Courage to fight your corner and stick to your beliefs is very hard, especially in South Africa where – ironically almost from the arrival of full blown democracy here in 1994 – a dominant hegemony often dictates the terms of the debate, limits the boundaries of the discourse and heaps opprobrium on dissenters. Of course, the limits of dissent and disagreement here today are nowhere near as dire and dangerous as under the previous regime of racial nationalism and free speech enjoys, notionally at least, full blown constitutional protection. But in the furies of the moment and charting a principled course for the future in our politics, any party or person seeking to advance a creative and credible alternative needs, as a minimum departure point, a star and a fixed point to steer their course. Otherwise, to borrow a phrase, you will be embarking on a journey without maps. And, to modernise, without a GPS or the Waze app, you will certainly lose your way, or land up in a bad place. Interestingly, during the helter skelter constitutional negotiations of over 25 years ago, one person who navigated by a fixed and bright star was Nelson Mandela. I incidentally enjoyed the counsel and even the friendship of the great man, even though we had some profound disagreements. But he certainly was not a liberal and his allegiance to the ANC was never anything other than unconditional and absolute. But Mandela knew, like Churchill, exactly what he wanted. Those two great leaders were not dogmatic on tactics but were unyielding on their bottom lines.
His close confidant Mac Maharaj, who used to rush out of the negotiations chamber at Kempton Park and drive to Mandela's home in Houghton to brief him on proceedings expressed this very cogently: "(Mandela's) many zig zags were always leading to the same object. When I went to see him, (from the negotiating chamber) he would always ask, 'Where does this take us towards majority rule? How long will it take?' He was my compass through all the talks. The Nats. (National Party) had no compass; in the end they were preoccupied with their selfish interests." A colleague of mine from those times was Dene Smuts. She very sadly and suddenly died in 2016, but her impeccable and adaptive liberalism was consequence of her approach to public life and how to navigate its often murky and treacherous waters. I had the opportunity in her presence to pay tribute to her consequential career, when she left Parliament in 2014. What I said of her at her farewell function is, in my view, even more relevant to the political cause today which she served with such distinction until fairly recently.
Of the different types of politicians, I suggested:
You can either be a weather vane or a sign post. If you are the former, you will twist in the wind, depend for your advice on the last person you spoke to or the last opinion poll you consulted. You will suck up to those in power and trim your sails to the prevailing winds of political correctness. That is the easy path of least resistance but it usually leads downhill. Or you can be that rarer bird in the political aviary, a signpost which does not bend to the vagaries of the moment. Someone who stands for a cause greater than personal advancement and temporary vote winning; but for an enduring set of principles and beliefs. Now that the DA contemplates its future challenges after its first electoral set back since 1994, it might have regard for this taxonomy. Martin Wolf in a recent essay in the Financial Times suggested that liberalism is not a precise philosophy, it is an attribute. But quite whether or not its meaning is precise and its formula fixed, it needs to be advanced with courage, self-confidence and conviction, to rework the Churchill formula. And as Martin Wolf, Thomas Nagel and John Rawls and many other liberal philosophers attest, it has several key fixed points by which it is guided.

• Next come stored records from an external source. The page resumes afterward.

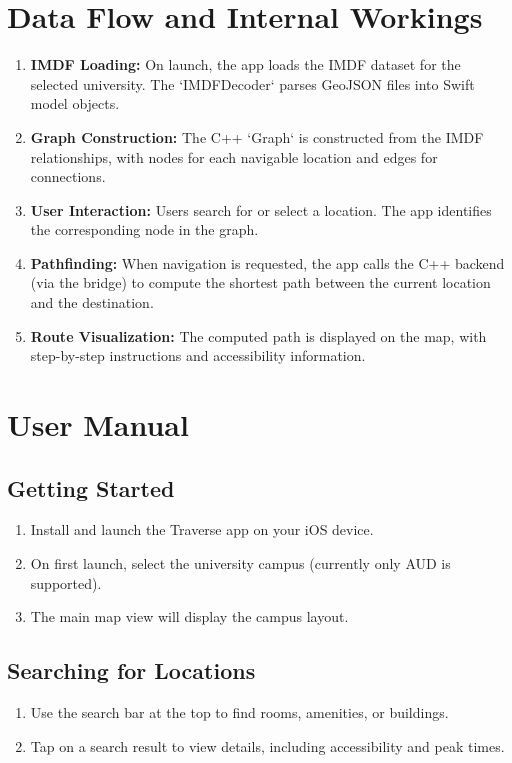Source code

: \documentclass{article}
\begin{document}
\section{Data Flow and Internal Workings}
\begin{enumerate}
    \item \textbf{IMDF Loading:} On launch, the app loads the IMDF dataset for the selected university. The `IMDFDecoder` parses GeoJSON files into Swift model objects.
    \item \textbf{Graph Construction:} The C++ `Graph` is constructed from the IMDF relationships, with nodes for each navigable location and edges for connections.
    \item \textbf{User Interaction:} Users search for or select a location. The app identifies the corresponding node in the graph.
    \item \textbf{Pathfinding:} When navigation is requested, the app calls the C++ backend (via the bridge) to compute the shortest path between the current location and the destination.
    \item \textbf{Route Visualization:} The computed path is displayed on the map, with step-by-step instructions and accessibility information.
\end{enumerate}

\section{User Manual}
\subsection{Getting Started}
\begin{enumerate}
    \item Install and launch the Traverse app on your iOS device.
    \item On first launch, select the university campus (currently only AUD is supported).
    \item The main map view will display the campus layout.
\end{enumerate}

\subsection{Searching for Locations}
\begin{enumerate}
    \item Use the search bar at the top to find rooms, amenities, or buildings.
    \item Tap on a search result to view details, including accessibility and peak times.
\end{enumerate}
\end{document}
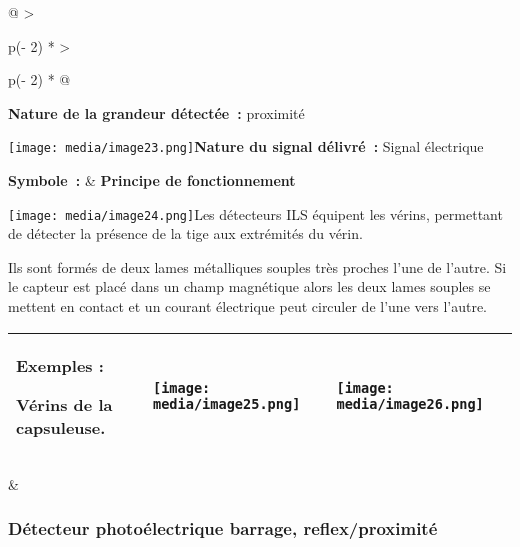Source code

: \documentclass[
]{article}
\begin{document}
\begin{longtable}[]{@{}
  >{\raggedright\arraybackslash}p{(\columnwidth - 2\tabcolsep) * }
  >{\raggedright\arraybackslash}p{(\columnwidth - 2\tabcolsep) * }@{}}
\toprule
\textbf{Nature de la grandeur détectée~:} proximité

\texttt{[image: media/image23.png]}\textbf{Nature
du signal délivré~:} Signal électrique

\textbf{Symbole~:} & \textbf{Principe de fonctionnement}

\texttt{[image: media/image24.png]}Les
détecteurs ILS équipent les vérins, permettant de détecter la présence
de la tige aux extrémités du vérin.

Ils sont formés de deux lames métalliques souples très proches l'une de
l'autre. Si le capteur est placé dans un champ magnétique alors les deux
lames souples se mettent en contact et un courant électrique peut
circuler de l'une vers l'autre. \\
\midrule
\endhead
\begin{minipage}[t]{\linewidth}\raggedright
\begin{longtable}[]{@{}
  >{\raggedright\arraybackslash}p{}
  >{\raggedright\arraybackslash}p{}
  >{\raggedright\arraybackslash}p{}@{}}
\toprule
\endhead
\textbf{Exemples :}

Vérins de la capsuleuse. &
\texttt{[image: media/image25.png]} &
\texttt{[image: media/image26.png]} \\
\bottomrule
\end{longtable}
\end{minipage} & \\
\bottomrule
\end{longtable}

\hypertarget{duxe9tecteur-photouxe9lectrique-barrage-reflexproximituxe9}{%
\subsubsection{Détecteur photoélectrique barrage,
reflex/proximité}\label{duxe9tecteur-photouxe9lectrique-barrage-reflexproximituxe9}}
\end{document}
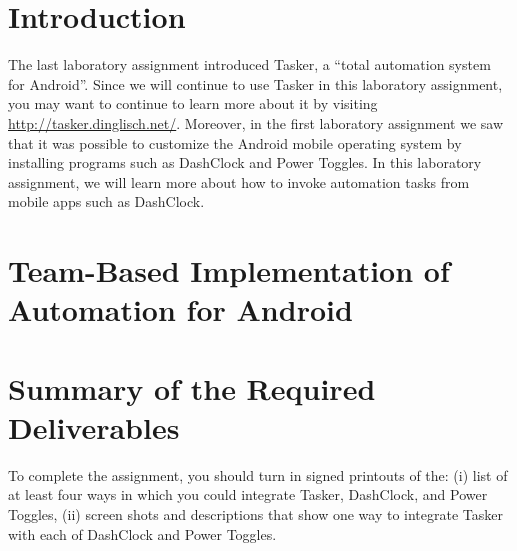 

\usepackage[compact]{titlesec}



\section*{Introduction}

The last laboratory assignment introduced Tasker, a ``total automation system for Android''.  Since we will continue to
use Tasker in this laboratory assignment, you may want to continue to learn more about it by visiting
\url{http://tasker.dinglisch.net/}. Moreover, in the first laboratory assignment we saw that it was possible to
customize the Android mobile operating system by installing programs such as DashClock and Power Toggles.  In this
laboratory assignment, we will learn more about how to invoke automation tasks from mobile apps such as DashClock.

\section*{Team-Based Implementation of Automation for Android}

\section*{Summary of the Required Deliverables}

To complete the assignment, you should turn in signed printouts of the: (i) list of at least four ways in which you
could integrate Tasker, DashClock, and Power Toggles, (ii) screen shots and descriptions that show one way to integrate
Tasker with each of DashClock and Power Toggles.


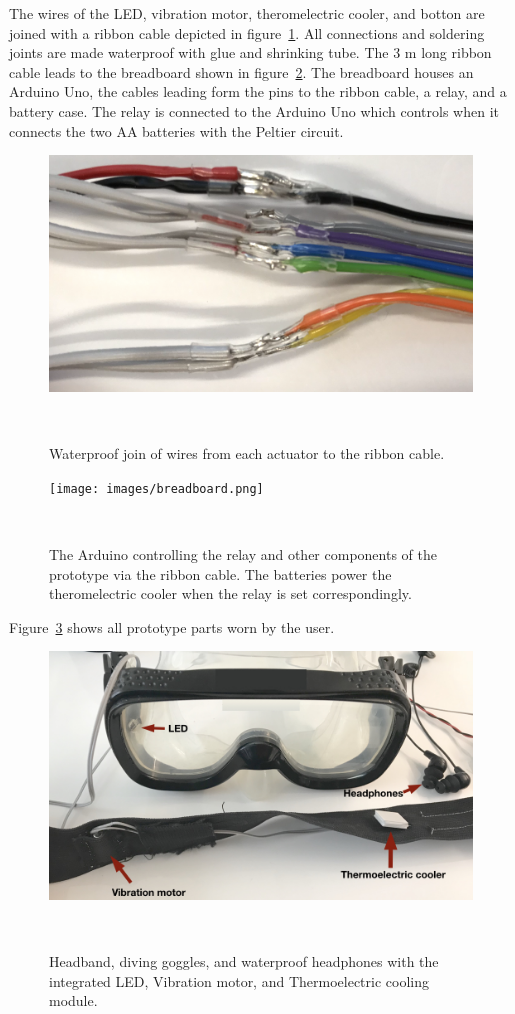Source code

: The wires of the LED, vibration motor, theromelectric cooler, and botton are joined with a ribbon cable depicted in figure~\ref{fig:wires}.
All connections and soldering joints are made waterproof with glue and shrinking tube.
The  3 m long ribbon cable leads to the breadboard shown in figure~\ref{fig:breadboard}.
The breadboard houses an Arduino Uno, the cables leading form the pins to the ribbon cable, a relay, and a battery case.
The relay is connected to the Arduino Uno  which controls when it connects the two AA batteries with the Peltier circuit.


\begin{figure}
	\includegraphics[width= \textwidth]{images/wires.png}
	\caption{Waterproof join of wires from each actuator to the ribbon cable.}~\label{fig:wires}
\end{figure}

\begin{figure}
	\texttt{[image: images/breadboard.png]}
	\caption{The Arduino controlling the relay and other components of the prototype via the ribbon cable. The batteries power the theromelectric cooler when the relay is set correspondingly.}~\label{fig:breadboard}
\end{figure}


Figure~\ref{fig:studysetupcut} shows all prototype parts worn by the user.
 
\begin{figure}
	\includegraphics[width= \textwidth]{images/studysetupcut.png}
	\caption{Headband, diving goggles, and waterproof headphones with the integrated LED, Vibration motor, and Thermoelectric cooling module.}~\label{fig:studysetupcut}
\end{figure}


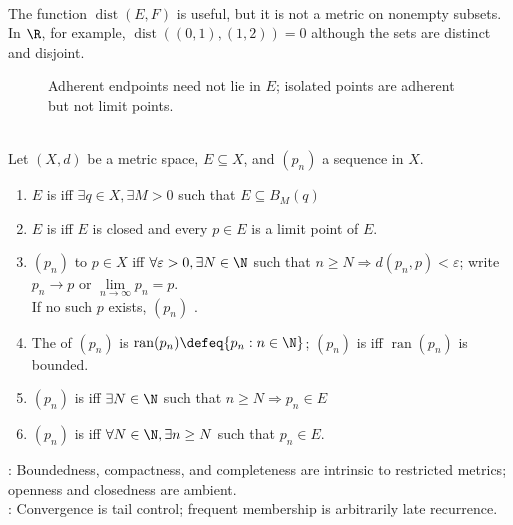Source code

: \begin{remark} \label{rem:set-distance-is-not-subset-metric} \\
The function $\operatorname{dist}(E,F)$ is useful, but it is not a metric on nonempty subsets.\\
In $\R$, for example, $\operatorname{dist}((0,1),(1,2))=0$ although the sets are distinct and disjoint.
\end{remark}

\begin{figure}[H]
  \centering
  
  \caption{Adherent endpoints need not lie in $E$; isolated points are adherent but not limit points.}
  \label{fig:adherent-limit-isolated-points}
\end{figure}

\begin{definition} \label{def:bounded-and-perfect-metric-sets}\label{rem:boundedness-and-intrinsic-metric-properties}\label{per:metric-sequences-as-topological-tests}\label{def:sequence-convergence-metric}\label{def:sequences-core-definitions-source-todo}\label{def:sequence-range-and-boundedness}\label{def:eventually-and-frequently-in-a-set} \\
Let $(X,d)$ be a metric space, $E\subseteq X$, and $(p_n)$ a sequence in $X$.
\begin{enumerate}[label=(\roman*)]
\setlength{\itemsep}{0pt}
\item $E$ is  iff $\exists q\in X,\exists M>0$ such that $E\subseteq B_M(q)$
\item $E$ is  iff $E$ is closed and every $p\in E$ is a limit point of $E$.
\item $(p_n)$  to $p\in X$ iff $\forall\varepsilon>0,\exists N\in\N$ such that $n\geq N\Longrightarrow d(p_n,p)<\varepsilon$; write $p_n\to p$ or $\lim\limits_{n\to\infty}p_n=p$.\\
If no such $p$ exists, $(p_n)$ .
\item The  of $(p_n)$ is $\operatorname{ran}(p_n)\defeq\{p_n:n\in\N\}$; $(p_n)$ is  iff $\operatorname{ran}(p_n)$ is bounded.
\item $(p_n)$ is  iff $\exists N\in\N$ such that $n\geq N\Longrightarrow p_n\in E$
\item $(p_n)$ is  iff $\forall N\in\N,\exists n\geq N$ such that $p_n\in E$.
\end{enumerate}
: Boundedness, compactness, and completeness are intrinsic to restricted metrics; openness and closedness are ambient.\\
: Convergence is tail control; frequent membership is arbitrarily late recurrence.
\end{definition}


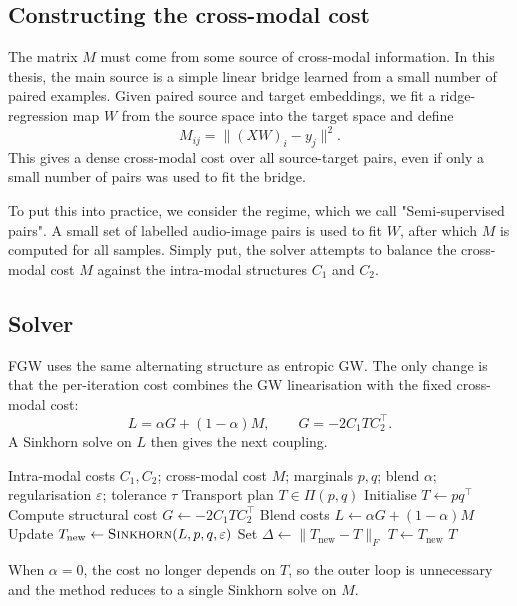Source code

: \subsection{Constructing the cross-modal cost}

The matrix $M$ must come from some source of cross-modal information. In this thesis, the main source is a simple linear bridge learned from a small number of paired examples. Given paired source and target embeddings, we fit a ridge-regression map $W$ from the source space into the target space and define
\[
M_{ij} = \|(XW)_i - y_j\|^2.
\]
This gives a dense cross-modal cost over all source-target pairs, even if only a small number of pairs was used to fit the bridge.

To put this into practice, we consider the regime, which we call "Semi-supervised pairs". A small set of labelled audio-image pairs is used to fit $W$, after which $M$ is computed for all samples. Simply put, the solver attempts to balance the cross-modal cost $M$ against the intra-modal structures $C_1$ and $C_2$.

\subsection{Solver}

FGW uses the same alternating structure as entropic GW. The only change is that the per-iteration cost combines the GW linearisation with the fixed cross-modal cost:
\[
L = \alpha G + (1-\alpha)M,
\qquad
G = -2 C_1 T C_2^\top.
\]
A Sinkhorn solve on $L$ then gives the next coupling.

\begin{algorithm}[ht]
\caption{Entropic Fused Gromov-Wasserstein}
\label{alg:fgw}
\begin{algorithmic}[1]
\Require Intra-modal costs $C_1,C_2$; cross-modal cost $M$; marginals $p,q$; blend $\alpha$; regularisation $\varepsilon$; tolerance $\tau$
\Ensure Transport plan $T \in \Pi(p,q)$
\State Initialise $T \gets p q^\top$
\Repeat
    \State Compute structural cost $G \gets -2 C_1 T C_2^\top$
    \State Blend costs $L \gets \alpha G + (1-\alpha)M$
    \State Update $T_{\mathrm{new}} \gets \textsc{Sinkhorn}(L,p,q,\varepsilon)$
    \State Set $\Delta \gets \|T_{\mathrm{new}}-T\|_F$
    \State $T \gets T_{\mathrm{new}}$
\Until{$\Delta < \tau$}
\State \Return $T$
\end{algorithmic}
\end{algorithm}

When $\alpha=0$, the cost no longer depends on $T$, so the outer loop is unnecessary and the method reduces to a single Sinkhorn solve on $M$.

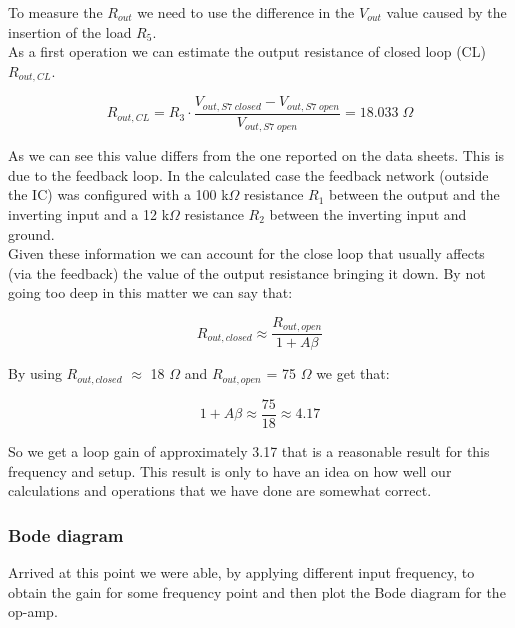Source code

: \documentclass[../main.tex]{subfiles}
\begin{document}
To measure the $R_{out}$ we need to use the difference in the $V_{out}$ value caused by the insertion of the load $R_5$.\\

As a first operation we can estimate the output resistance of closed loop (CL) $R_{out,CL}$.

\begin{equation}
	R_{out,CL} = R_3 \cdot \frac{V_{out,S7\;closed} - V_{out,S7\;open}}{V_{out,S7\;open}} = 18.033 \; \Omega 
\end{equation} 

As we can see this value differs from the one reported on the data sheets. This is due to the feedback loop. In the calculated case the feedback network (outside the IC) was configured with a 100 k$\Omega$ resistance $R_1$ between the output and the inverting input and a 12 k$\Omega$ resistance $R_2$ between the inverting input and ground.\\

Given these information we can account for the close loop that usually affects (via the feedback) the value of the output resistance bringing it down.
By not going too deep in this matter we can say that:

\begin{equation}
	R_{out,closed} \approx \frac{R_{out,open} }{1 + A\beta}
\end{equation}

By using $R_{out,closed}$ $\approx$ 18 $\Omega$ and $R_{out,open}$ = 75 $\Omega$ we get that:

\begin{equation}
	1 + A\beta \approx \frac{75}{18} \approx 4.17
\end{equation}

So we get a loop gain of approximately 3.17 that is a reasonable result for this frequency and setup.
This result is only to have an idea on how well our calculations and operations that we have done are somewhat correct.\\

\subsubsection*{Bode diagram}

Arrived at this point we were able, by applying different input frequency, to obtain the gain for some frequency point and then plot the Bode diagram for the op-amp.\\
\end{document}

The individual as the touchstone of value in any society is the essential here. As Wolf wrote recently:
All liberals share this in common: a belief in human agency. They trust in the capacity of humans to decide things for themselves. This belief has radical implications. It implies the right to make their own plans, to express their own opinions, to participate in public life. These attributes were realised in the system called liberal democracy. It is noteworthy that this was written in response to the unbridled attack on liberalism last month by the illiberal elected autocrat of Russia, President Vladimir Putin who declared that the liberal idea has become obsolete. It has come into conflict with the interests of the overwhelming majority of the population.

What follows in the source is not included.